Liam i Noel Gallagher powrócili wspólnie na scenę po 16 latach od rozpadu kultowej kapeli. Dla miłośników ich muzyki bieżąca trasa ma ogromne znaczenie – po długich latach kłótni między braćmi fani liczą na to, iż Oasis zostanie z nimi na dłużej.
Tragedia na koncercie Oasis. Fan spadł z dużej wysokości
W sobotę (2 sierpnia) Oasis zagrał koncert na legendarnym stadionie Wembley w Londynie. Podczas głośnego wydarzenia jeden z fanów spadł z dużej wysokości i zginął na miejscu. Jak czytamy na łamach brytyjskiego dziennika "The Guardian", mężczyzna siedział na górnych trybunach stadionu. Najwyższy poziom areny znajduje się około 50 metrów nad ziemią.

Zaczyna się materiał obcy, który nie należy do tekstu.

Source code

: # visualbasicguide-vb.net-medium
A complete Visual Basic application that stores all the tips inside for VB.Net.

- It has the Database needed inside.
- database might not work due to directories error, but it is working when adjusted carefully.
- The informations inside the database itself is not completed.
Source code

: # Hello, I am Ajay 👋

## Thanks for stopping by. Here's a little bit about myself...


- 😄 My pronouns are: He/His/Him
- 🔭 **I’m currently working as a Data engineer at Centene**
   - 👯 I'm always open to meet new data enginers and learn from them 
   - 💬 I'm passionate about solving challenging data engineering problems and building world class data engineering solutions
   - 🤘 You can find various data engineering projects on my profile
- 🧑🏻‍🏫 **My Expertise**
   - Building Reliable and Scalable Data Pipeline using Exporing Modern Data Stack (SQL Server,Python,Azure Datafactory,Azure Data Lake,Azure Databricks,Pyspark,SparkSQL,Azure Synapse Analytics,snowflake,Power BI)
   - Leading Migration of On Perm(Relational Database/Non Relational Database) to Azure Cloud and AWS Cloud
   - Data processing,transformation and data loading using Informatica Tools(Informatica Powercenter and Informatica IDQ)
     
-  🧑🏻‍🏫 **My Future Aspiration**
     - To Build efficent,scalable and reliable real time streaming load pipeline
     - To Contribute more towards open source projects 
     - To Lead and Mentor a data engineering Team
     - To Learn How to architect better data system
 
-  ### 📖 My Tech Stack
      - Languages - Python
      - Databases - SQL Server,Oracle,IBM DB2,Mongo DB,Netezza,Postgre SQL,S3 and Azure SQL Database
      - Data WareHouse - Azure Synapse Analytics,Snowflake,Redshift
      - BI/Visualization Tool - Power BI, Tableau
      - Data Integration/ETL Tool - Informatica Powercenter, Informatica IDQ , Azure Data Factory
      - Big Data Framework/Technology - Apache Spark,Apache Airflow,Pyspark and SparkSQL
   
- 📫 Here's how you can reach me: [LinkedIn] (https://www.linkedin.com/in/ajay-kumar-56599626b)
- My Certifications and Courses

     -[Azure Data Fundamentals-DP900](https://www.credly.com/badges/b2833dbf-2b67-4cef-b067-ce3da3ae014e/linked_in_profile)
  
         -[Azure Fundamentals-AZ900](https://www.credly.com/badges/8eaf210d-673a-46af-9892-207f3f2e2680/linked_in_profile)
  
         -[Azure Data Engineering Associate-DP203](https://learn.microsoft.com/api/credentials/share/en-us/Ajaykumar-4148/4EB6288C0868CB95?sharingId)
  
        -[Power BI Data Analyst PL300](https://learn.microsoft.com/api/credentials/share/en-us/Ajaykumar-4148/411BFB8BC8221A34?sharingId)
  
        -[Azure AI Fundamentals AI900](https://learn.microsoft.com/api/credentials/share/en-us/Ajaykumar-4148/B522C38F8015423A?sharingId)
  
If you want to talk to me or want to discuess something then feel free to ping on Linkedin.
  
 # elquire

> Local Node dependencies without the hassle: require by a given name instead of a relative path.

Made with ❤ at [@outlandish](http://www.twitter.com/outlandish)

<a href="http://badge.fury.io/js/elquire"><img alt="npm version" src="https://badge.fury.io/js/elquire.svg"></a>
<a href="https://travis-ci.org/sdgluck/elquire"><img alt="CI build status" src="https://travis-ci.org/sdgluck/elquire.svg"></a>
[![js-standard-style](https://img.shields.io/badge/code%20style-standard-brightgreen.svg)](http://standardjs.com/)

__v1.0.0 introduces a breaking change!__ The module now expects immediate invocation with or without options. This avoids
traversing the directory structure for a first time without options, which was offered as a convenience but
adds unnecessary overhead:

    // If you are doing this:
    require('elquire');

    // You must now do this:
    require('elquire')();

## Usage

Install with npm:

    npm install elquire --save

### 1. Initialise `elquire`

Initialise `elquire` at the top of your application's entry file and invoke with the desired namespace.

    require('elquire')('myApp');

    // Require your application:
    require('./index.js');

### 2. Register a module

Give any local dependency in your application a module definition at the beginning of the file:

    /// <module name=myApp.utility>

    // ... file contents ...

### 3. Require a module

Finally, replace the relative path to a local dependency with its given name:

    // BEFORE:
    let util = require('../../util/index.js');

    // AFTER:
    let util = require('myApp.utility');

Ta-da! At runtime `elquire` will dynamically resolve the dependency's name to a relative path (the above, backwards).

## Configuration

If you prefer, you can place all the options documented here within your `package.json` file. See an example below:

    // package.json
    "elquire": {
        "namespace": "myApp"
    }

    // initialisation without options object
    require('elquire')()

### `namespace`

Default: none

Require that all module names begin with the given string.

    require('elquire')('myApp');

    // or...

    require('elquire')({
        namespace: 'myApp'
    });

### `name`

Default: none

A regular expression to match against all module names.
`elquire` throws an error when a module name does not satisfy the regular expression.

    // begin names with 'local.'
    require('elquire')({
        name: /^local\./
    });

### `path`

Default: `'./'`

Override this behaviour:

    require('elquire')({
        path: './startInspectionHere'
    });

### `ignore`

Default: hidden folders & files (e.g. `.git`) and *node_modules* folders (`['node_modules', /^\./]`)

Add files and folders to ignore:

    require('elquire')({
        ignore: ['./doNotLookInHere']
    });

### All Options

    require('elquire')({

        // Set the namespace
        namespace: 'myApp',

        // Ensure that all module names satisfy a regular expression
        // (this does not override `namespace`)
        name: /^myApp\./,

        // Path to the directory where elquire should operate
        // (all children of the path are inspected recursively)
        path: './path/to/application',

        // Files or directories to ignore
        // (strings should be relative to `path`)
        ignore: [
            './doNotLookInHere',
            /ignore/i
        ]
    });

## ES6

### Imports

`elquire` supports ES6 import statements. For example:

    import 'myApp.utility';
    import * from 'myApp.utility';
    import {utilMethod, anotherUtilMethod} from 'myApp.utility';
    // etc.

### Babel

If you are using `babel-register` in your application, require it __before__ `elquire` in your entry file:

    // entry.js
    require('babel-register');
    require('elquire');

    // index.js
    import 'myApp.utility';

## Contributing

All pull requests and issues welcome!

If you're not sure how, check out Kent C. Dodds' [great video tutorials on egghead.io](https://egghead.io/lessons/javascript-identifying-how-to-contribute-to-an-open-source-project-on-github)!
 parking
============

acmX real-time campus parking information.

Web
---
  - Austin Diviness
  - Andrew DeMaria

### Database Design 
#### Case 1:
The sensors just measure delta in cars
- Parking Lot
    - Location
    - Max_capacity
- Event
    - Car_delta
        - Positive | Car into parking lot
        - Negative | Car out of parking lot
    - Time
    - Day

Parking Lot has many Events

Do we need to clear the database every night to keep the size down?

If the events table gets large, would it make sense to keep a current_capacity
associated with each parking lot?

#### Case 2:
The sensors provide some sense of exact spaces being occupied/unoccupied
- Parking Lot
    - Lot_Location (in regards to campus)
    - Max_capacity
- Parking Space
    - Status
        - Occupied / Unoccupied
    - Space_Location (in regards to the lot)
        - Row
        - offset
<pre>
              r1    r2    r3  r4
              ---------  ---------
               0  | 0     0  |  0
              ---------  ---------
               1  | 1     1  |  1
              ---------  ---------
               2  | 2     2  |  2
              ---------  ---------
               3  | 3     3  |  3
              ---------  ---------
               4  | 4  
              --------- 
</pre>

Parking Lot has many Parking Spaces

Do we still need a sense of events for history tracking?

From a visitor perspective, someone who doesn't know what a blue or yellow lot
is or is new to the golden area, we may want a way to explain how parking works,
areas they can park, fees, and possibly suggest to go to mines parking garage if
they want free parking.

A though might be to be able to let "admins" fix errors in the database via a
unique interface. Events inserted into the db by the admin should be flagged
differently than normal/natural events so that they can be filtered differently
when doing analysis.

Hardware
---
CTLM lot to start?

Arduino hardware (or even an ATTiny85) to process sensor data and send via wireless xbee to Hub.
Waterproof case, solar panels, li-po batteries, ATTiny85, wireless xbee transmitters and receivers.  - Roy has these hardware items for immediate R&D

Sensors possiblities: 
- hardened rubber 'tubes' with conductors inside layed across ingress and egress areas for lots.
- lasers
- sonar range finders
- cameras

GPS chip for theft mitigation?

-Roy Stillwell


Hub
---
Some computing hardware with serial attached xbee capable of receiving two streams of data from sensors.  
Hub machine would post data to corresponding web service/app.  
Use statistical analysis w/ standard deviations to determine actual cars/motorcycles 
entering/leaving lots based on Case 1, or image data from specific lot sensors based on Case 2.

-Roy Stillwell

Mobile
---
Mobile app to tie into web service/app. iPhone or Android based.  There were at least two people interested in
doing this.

Policjanci, którzy pilnowali bezpieczeństwa słuchaczy podczas sobotniego koncertu, otrzymali informację o rannej osobie o godz. 22:19.
"Mężczyzna w wieku około 40 lat został znaleziony z obrażeniami wskazującymi na upadek. Niestety na miejscu stwierdzono jego zgon. Stadion był zatłoczony. Sądzimy, iż wiele osób było świadkami tego zdarzenia i mogło je świadomie, bądź nieświadomie nagrać na telefonie" – czytamy w oświadczeniu rzecznika policji metropolitalnej.
W mediach społecznościowych pojawiły się już pierwsze relacje z występu Oasis na Wembley. Jedna z uczestniczek koncertu miała widzieć, jak ratownicy medyczni reanimują wspomnianego mężczyznę. "Byłam dokładnie pod spodem, w sektorze numer 211. Na pierwszy rzut oka pomyślałam, iż komuś z wyższego poziomu spadł płaszcz, ale potem dostrzegłam mężczyznę leżącego na betonie. To był przerażający widok" – opisała kobieta.
Zespół Oasis nie przeszedł obojętnie obok informacji o śmierci fana. "Jesteśmy zszokowani i zasmuceni tragiczną śmiercią fana podczas naszego wczorajszego koncertu. Oasis pragnie złożyć kondolencje rodzinie i przyjaciołom tej osoby" – przekazała grupa w oficjalnym komunikacie.